Je comprends votre projet comme une initiative du milieu BDSM sur le milieu BDSM. Cette position de personne concernée est-elle importante pour vous ? Pensez-vous que cette position soit nécessaire pour parler du BDSM ?

Nous pensons que cette perspective est surtout nécessaire pour faire comprendre le BDSM aux autres. Cela commence par le fait de savoir sur quoi on se concentre lorsqu’on en parle. Le BDSM est un sujet complexe, dans lequel il y a en principe beaucoup à raconter et à montrer. Les personnes ayant peu de connaissances sont souvent dépassées et ne savent pas exactement sur quoi se concentrer. C’est pourquoi ielles se concentrent souvent sur les « différences » ou les aspects qui semblent particulièrement spectaculaires ou extraordinaires. Mais ces thèmes ne sont pas forcément adaptés pour rendre le BDSM compréhensible en tant que culture. Au contraire, ils favorisent plutôt l’idée que les personnes proches du BDSM sont un phénomène marginal et exotique. En tant que personnes pratiquant elles-mêmes le BDSM, nous savons en revanche très bien ce qui motive les gens à vivre ces inclinaisons, et quels sont les désirs, les besoins et les émotions qui y sont liés. Cette connaissance nous permet de faire plus facilement le portrait de ces aspects dans nos films.

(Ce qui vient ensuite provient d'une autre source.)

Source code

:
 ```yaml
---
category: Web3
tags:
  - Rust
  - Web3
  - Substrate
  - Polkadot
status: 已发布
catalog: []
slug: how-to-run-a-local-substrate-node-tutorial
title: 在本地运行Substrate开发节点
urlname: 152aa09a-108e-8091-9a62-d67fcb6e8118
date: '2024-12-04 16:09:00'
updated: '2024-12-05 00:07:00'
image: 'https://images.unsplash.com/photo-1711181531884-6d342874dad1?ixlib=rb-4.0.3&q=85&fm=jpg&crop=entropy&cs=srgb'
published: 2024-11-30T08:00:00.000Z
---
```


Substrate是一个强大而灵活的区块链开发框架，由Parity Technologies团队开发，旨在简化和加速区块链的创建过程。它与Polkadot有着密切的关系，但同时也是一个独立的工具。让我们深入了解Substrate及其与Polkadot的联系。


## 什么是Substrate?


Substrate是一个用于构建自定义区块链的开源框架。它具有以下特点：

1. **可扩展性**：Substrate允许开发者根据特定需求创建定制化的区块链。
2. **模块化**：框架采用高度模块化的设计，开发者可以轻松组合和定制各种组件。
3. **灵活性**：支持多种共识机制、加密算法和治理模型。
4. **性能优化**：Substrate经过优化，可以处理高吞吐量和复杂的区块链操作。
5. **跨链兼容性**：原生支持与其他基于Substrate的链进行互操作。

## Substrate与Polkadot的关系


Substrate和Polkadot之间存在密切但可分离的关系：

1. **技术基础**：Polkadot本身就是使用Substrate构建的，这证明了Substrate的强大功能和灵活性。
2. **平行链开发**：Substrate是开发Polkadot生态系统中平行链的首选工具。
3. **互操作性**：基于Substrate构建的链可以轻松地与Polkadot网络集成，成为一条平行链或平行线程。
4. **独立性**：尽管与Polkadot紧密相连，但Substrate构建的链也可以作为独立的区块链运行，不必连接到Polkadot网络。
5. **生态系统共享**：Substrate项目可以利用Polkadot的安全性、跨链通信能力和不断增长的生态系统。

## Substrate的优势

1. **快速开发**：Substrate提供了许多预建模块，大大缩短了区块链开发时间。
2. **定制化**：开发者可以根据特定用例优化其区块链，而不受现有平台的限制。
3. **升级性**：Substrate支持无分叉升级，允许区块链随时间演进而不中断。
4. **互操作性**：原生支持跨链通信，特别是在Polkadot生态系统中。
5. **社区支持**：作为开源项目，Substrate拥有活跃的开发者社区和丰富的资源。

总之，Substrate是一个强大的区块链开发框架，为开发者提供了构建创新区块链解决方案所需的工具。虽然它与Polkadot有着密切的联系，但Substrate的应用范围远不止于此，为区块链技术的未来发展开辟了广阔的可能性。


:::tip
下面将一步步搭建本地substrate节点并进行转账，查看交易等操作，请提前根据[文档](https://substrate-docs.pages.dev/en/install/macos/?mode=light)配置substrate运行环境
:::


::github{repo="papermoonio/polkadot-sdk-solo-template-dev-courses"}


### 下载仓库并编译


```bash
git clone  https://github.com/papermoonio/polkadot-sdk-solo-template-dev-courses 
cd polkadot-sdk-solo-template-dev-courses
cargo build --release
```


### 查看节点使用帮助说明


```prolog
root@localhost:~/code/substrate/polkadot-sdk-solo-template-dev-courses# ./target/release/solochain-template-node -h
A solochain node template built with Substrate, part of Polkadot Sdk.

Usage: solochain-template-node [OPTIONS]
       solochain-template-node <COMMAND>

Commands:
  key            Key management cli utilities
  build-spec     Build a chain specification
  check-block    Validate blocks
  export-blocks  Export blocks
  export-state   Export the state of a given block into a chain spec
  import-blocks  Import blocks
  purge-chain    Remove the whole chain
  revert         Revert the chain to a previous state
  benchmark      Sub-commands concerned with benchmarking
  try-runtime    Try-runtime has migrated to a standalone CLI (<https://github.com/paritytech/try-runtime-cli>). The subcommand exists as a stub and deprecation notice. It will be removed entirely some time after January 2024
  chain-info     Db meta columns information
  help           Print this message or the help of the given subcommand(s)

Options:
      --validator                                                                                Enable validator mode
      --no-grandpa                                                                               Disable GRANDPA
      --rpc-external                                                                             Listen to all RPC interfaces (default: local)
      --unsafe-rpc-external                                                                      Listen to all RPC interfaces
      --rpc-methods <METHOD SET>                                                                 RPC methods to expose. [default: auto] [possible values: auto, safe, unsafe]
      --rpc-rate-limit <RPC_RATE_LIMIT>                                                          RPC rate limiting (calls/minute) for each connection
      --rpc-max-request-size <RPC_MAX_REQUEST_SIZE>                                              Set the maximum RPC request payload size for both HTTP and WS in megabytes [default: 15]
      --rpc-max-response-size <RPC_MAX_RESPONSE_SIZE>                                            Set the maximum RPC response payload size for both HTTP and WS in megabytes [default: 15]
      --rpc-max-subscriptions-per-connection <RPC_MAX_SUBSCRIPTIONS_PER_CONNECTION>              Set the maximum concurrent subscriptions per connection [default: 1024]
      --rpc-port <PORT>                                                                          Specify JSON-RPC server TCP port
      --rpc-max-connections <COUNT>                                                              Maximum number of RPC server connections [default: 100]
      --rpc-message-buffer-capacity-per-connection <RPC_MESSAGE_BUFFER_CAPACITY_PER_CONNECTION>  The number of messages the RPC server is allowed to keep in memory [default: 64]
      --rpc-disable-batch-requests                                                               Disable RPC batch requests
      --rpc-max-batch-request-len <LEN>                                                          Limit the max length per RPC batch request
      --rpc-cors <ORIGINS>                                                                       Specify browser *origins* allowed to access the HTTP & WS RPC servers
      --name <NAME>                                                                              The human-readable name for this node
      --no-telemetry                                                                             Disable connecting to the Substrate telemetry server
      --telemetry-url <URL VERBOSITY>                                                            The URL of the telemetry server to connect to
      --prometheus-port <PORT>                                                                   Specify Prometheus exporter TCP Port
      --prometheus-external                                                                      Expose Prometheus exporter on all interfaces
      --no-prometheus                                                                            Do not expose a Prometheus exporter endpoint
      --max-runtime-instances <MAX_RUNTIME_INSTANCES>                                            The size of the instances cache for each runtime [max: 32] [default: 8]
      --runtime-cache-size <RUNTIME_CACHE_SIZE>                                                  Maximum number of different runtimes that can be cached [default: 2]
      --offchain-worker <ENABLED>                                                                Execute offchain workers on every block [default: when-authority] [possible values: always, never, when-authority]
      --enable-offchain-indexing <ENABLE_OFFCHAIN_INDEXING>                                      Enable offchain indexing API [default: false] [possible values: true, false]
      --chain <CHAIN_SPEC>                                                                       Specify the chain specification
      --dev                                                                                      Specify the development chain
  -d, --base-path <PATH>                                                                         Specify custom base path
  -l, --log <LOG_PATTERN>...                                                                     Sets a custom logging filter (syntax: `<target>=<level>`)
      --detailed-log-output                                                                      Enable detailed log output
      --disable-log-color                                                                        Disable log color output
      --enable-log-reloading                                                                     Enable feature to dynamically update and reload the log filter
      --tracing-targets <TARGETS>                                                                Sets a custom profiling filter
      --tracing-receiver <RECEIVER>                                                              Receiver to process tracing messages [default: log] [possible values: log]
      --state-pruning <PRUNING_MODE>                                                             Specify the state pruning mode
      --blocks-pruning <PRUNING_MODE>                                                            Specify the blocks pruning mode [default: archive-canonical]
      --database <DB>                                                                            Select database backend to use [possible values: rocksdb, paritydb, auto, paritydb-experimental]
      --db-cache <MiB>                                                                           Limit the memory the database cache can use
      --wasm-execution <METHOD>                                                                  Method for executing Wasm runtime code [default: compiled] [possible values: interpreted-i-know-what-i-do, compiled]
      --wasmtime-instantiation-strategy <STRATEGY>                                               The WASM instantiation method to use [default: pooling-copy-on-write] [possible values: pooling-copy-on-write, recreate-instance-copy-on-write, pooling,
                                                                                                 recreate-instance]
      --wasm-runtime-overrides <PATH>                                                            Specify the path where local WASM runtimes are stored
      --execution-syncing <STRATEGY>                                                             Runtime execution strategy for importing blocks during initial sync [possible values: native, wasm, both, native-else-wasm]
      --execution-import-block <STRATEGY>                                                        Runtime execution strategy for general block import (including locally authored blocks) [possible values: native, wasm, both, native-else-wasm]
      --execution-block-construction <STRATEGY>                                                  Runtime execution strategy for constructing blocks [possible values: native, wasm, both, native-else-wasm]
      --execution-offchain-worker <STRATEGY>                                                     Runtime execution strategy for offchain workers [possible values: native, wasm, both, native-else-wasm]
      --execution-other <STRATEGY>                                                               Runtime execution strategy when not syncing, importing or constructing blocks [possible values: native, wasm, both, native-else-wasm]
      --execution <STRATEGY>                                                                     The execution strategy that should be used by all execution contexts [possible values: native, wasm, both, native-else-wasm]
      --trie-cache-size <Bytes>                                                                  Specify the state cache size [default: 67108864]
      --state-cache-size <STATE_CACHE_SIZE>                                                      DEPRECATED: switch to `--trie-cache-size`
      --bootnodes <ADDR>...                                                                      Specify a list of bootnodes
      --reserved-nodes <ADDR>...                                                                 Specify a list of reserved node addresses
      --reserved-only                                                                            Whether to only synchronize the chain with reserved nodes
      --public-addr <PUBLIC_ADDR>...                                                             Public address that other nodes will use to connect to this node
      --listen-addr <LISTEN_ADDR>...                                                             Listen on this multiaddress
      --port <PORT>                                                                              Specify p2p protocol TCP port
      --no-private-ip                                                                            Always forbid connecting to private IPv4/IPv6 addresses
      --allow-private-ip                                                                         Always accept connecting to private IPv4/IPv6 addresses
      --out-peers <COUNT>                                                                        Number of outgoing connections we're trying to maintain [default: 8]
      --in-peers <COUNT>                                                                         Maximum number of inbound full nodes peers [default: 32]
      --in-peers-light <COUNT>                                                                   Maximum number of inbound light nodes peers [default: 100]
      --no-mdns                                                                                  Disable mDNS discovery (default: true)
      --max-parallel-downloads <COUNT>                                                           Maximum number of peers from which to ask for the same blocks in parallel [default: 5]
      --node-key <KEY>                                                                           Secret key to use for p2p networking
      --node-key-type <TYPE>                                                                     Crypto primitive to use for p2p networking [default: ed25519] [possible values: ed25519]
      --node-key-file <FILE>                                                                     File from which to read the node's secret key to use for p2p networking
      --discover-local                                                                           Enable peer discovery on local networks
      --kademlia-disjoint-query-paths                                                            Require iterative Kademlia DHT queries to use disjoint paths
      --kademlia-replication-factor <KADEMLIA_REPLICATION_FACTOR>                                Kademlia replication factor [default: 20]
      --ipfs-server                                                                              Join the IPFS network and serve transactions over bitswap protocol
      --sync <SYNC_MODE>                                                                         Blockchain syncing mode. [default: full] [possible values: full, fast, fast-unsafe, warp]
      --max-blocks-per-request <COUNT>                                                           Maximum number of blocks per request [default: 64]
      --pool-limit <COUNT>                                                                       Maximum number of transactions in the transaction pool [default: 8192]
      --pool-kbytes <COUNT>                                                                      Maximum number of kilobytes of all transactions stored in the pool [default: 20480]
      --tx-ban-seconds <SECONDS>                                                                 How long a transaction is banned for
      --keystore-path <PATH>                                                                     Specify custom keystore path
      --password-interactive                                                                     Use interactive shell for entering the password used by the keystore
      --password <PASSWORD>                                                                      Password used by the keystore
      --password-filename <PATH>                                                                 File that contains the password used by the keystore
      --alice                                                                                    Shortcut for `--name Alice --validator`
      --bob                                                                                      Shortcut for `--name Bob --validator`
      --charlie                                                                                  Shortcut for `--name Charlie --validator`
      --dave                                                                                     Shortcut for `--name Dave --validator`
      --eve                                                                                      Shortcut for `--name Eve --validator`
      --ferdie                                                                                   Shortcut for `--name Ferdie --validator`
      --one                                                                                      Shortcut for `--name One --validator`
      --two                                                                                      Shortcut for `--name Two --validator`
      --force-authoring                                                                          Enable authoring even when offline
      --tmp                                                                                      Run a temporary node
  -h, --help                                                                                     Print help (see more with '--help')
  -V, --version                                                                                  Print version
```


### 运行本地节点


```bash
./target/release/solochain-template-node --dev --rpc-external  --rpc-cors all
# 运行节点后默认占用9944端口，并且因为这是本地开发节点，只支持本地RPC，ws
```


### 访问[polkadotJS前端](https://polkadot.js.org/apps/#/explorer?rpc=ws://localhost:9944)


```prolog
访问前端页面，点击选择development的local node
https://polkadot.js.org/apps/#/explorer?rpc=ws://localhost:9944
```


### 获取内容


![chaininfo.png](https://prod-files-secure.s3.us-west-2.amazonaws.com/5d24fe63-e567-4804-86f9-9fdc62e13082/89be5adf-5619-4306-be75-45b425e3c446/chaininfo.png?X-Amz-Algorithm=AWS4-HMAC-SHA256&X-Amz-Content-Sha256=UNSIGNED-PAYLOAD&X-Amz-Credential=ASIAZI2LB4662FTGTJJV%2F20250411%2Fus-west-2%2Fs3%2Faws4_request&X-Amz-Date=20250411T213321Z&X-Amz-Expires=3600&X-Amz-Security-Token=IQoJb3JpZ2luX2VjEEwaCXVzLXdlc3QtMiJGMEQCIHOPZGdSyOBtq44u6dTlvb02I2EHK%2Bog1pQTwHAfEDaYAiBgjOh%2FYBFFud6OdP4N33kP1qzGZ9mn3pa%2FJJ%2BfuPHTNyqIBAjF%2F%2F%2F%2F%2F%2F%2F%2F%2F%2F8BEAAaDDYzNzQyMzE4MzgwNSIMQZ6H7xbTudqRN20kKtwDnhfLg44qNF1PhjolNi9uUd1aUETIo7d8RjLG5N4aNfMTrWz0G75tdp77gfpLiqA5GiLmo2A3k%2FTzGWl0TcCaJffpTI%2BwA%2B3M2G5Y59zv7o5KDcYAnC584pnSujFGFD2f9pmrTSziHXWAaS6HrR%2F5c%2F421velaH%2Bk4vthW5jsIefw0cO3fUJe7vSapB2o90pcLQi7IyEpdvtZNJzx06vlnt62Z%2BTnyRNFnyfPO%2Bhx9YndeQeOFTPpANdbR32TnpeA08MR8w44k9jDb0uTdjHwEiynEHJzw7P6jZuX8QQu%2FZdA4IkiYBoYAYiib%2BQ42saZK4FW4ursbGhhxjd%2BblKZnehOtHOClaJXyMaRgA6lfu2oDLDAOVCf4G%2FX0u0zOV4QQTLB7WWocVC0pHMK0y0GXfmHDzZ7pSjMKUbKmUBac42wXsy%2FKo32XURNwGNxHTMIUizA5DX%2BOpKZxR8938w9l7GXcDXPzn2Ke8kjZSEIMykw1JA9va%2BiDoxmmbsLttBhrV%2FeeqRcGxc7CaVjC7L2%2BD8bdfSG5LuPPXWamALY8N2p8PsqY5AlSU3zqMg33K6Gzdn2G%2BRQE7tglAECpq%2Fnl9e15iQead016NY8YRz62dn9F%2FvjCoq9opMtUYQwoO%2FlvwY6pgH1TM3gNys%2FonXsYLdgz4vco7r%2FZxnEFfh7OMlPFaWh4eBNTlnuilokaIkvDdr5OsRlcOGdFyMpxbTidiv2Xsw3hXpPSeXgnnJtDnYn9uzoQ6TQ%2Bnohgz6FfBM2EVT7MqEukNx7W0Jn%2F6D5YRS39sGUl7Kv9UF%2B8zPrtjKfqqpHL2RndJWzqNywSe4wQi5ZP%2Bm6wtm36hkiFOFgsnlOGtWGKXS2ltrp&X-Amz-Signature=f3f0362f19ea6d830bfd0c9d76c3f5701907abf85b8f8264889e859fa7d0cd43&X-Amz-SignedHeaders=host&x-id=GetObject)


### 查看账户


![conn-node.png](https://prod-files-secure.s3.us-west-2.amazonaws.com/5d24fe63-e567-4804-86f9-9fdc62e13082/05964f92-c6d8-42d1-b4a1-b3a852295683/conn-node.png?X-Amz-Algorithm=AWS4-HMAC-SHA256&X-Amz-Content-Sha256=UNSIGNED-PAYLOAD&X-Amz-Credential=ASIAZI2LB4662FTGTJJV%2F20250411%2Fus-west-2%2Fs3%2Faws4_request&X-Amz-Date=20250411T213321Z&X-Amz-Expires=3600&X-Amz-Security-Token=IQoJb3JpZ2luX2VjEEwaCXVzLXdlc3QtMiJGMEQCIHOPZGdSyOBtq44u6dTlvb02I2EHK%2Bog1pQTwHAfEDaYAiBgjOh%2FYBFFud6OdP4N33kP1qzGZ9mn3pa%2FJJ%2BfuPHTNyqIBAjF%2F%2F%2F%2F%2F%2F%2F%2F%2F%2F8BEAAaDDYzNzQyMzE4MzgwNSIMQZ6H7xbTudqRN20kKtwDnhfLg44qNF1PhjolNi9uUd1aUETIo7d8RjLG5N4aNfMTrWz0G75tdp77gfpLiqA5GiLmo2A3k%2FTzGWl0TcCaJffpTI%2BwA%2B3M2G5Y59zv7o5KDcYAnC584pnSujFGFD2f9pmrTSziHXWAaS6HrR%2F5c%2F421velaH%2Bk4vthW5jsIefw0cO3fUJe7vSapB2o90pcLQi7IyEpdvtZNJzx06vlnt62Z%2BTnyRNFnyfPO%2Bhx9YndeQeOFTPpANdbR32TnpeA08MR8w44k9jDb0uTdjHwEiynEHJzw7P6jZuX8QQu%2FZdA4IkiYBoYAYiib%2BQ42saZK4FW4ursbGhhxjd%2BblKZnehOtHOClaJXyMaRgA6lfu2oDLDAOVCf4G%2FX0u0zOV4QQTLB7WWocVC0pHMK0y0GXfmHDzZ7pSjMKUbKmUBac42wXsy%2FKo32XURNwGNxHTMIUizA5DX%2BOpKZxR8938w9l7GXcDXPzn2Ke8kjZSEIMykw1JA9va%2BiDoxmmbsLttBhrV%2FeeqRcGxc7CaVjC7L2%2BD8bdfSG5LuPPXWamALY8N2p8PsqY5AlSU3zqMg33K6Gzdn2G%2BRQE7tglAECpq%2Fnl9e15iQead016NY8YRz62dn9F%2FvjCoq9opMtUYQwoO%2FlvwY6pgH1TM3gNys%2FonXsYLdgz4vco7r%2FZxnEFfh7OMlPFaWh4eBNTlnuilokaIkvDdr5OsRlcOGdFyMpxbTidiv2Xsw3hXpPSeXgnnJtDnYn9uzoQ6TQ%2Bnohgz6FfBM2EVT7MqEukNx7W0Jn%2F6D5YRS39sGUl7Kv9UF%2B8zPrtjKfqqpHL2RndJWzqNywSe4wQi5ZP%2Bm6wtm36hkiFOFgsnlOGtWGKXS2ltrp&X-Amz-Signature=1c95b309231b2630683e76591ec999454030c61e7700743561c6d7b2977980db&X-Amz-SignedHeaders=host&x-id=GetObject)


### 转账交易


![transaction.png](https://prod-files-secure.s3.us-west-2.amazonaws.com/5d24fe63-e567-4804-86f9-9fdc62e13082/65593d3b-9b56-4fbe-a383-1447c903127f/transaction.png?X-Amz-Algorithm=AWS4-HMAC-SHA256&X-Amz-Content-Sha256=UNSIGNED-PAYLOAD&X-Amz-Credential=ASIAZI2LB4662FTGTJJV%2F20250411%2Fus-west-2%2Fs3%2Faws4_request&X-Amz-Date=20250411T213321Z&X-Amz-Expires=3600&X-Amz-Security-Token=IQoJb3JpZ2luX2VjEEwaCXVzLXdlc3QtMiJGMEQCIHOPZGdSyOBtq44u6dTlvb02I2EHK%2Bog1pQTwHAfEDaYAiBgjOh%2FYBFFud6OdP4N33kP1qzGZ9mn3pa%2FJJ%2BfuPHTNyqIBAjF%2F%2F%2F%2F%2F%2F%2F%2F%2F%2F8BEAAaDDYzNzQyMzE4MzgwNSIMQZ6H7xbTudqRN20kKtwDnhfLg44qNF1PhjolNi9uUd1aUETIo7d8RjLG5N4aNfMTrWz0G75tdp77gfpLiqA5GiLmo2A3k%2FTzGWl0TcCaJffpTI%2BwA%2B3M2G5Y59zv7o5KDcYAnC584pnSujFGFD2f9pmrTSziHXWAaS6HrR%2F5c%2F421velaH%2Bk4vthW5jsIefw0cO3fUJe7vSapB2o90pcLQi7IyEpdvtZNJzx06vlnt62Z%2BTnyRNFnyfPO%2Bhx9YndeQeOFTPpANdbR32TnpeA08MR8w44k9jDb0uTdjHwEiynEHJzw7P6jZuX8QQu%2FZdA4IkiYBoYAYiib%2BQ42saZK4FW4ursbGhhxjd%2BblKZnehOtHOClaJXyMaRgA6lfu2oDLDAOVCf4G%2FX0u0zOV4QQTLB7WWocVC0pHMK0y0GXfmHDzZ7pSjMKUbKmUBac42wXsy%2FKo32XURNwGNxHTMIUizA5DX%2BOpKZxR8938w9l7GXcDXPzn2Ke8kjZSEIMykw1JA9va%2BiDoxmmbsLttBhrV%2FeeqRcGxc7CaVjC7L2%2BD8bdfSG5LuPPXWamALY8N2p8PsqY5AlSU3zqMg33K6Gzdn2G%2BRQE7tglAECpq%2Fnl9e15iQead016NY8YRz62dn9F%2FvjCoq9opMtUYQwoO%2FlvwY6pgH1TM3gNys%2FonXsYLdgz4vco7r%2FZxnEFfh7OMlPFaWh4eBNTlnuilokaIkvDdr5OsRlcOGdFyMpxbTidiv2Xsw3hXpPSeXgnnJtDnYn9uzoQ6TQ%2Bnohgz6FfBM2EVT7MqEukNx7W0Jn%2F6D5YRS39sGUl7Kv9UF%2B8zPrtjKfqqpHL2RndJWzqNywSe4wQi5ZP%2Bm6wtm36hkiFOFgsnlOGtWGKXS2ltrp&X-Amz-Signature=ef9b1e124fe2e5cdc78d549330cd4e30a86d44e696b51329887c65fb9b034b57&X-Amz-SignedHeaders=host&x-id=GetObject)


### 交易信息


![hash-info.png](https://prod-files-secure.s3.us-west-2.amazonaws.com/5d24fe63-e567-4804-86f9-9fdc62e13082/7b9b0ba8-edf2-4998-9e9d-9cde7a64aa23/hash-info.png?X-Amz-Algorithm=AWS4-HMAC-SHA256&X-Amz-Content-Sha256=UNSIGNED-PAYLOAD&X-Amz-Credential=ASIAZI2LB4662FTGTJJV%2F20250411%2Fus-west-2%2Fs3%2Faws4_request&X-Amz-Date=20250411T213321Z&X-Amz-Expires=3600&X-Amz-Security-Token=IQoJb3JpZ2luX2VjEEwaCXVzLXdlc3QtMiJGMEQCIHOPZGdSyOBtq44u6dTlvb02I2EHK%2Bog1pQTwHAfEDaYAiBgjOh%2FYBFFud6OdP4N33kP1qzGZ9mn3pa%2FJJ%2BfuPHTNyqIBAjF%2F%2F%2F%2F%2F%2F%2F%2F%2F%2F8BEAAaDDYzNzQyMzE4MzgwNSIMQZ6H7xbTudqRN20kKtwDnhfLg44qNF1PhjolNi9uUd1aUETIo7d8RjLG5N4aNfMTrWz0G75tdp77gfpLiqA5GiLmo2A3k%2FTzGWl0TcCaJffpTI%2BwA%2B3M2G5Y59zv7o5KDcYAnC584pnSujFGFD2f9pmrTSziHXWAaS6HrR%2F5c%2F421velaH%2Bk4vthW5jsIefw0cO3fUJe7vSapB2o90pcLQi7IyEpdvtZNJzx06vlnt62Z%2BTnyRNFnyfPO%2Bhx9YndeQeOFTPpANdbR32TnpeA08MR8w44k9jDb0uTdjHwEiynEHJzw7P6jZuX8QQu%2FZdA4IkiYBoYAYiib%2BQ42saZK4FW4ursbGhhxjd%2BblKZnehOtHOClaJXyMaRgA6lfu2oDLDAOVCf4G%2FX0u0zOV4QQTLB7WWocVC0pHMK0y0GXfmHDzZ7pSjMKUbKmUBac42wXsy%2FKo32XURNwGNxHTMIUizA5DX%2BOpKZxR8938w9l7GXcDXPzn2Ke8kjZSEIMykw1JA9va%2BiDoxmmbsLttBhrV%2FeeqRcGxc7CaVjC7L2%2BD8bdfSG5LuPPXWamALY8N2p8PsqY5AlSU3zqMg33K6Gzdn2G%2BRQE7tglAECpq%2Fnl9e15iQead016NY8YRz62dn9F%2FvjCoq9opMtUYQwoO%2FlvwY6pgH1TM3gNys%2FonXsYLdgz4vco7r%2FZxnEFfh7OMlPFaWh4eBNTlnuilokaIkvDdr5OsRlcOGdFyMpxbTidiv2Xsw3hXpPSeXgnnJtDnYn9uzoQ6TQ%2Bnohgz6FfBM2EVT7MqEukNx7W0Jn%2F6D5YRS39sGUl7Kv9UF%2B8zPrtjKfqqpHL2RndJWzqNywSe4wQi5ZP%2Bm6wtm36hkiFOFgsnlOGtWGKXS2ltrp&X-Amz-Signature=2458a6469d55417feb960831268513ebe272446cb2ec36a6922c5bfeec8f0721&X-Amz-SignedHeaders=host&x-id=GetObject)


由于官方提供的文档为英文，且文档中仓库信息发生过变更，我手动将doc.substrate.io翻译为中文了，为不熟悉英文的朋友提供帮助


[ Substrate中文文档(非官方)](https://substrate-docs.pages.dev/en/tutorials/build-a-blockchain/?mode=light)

Le féminisme, l’autodétermination, la liberté sexuelle et le consentement sont des thèmes que vous abordez. Quel écho avez-vous rencontré jusqu’à présent dans un monde BDSM qui est encore très hétéro-normatif ?

Jusqu’à présent, nous n’avons pas eu de réactions négatives. Peut-être parce que nos films s’adressent de préférence à des personnes qui sont ouvertes à ces thématiques. De manière générale, nous avons l’impression que l’intérêt pour ces thématiques grandit dans le milieu, notamment parmi la jeune génération. C’est pourquoi nous avons reçu jusqu’à présent des retours plutôt positifs sur le fait d’inclure ces perspectives.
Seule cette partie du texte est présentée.